● What to work on: Which lines of the records contain "bagianDari"? Collect every one of them.

##############################

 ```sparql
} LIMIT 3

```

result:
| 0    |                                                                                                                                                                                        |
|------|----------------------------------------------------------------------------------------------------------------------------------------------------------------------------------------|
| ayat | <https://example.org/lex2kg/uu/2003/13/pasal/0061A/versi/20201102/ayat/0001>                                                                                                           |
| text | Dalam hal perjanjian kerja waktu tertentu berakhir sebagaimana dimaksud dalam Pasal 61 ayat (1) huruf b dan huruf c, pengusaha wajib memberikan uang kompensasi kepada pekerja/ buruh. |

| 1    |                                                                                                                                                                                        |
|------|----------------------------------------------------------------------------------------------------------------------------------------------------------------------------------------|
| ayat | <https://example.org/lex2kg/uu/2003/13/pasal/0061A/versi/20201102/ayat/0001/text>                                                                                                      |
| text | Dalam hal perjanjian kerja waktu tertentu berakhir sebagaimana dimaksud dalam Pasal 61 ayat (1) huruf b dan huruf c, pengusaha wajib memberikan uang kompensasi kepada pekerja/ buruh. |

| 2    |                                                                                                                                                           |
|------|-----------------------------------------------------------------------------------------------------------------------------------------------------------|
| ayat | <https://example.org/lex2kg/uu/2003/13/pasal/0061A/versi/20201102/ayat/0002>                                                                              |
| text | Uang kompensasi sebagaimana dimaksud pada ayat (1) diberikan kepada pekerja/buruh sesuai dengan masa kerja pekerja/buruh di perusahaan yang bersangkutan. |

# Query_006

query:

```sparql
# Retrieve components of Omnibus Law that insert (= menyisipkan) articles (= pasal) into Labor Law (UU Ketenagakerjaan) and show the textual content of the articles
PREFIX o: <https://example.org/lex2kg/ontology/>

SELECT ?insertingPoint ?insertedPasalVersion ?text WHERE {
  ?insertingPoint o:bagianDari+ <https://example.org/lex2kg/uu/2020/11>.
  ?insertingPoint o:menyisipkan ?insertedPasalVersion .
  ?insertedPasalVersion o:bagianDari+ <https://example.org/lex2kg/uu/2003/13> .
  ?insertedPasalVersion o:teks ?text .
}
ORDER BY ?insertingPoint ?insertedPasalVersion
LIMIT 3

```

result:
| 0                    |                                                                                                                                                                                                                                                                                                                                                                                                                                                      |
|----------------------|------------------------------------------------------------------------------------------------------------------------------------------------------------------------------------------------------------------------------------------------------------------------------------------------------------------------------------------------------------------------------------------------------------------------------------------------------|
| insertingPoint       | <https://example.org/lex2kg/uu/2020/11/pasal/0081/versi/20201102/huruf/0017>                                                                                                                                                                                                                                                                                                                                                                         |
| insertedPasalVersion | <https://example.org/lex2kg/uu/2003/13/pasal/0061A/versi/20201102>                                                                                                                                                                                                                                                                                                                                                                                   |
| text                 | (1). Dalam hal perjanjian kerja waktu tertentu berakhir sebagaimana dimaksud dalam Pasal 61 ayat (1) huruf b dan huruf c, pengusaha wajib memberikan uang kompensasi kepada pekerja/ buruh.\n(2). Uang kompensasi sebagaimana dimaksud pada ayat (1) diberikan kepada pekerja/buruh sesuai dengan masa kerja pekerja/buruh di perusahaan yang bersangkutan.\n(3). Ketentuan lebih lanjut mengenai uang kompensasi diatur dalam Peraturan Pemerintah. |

##############################

● Answer space:
  ?insertingPoint o:bagianDari+ <https://example.org/lex2kg/uu/2020/11>.
  ?insertedPasalVersion o:bagianDari+ <https://example.org/lex2kg/uu/2003/13> .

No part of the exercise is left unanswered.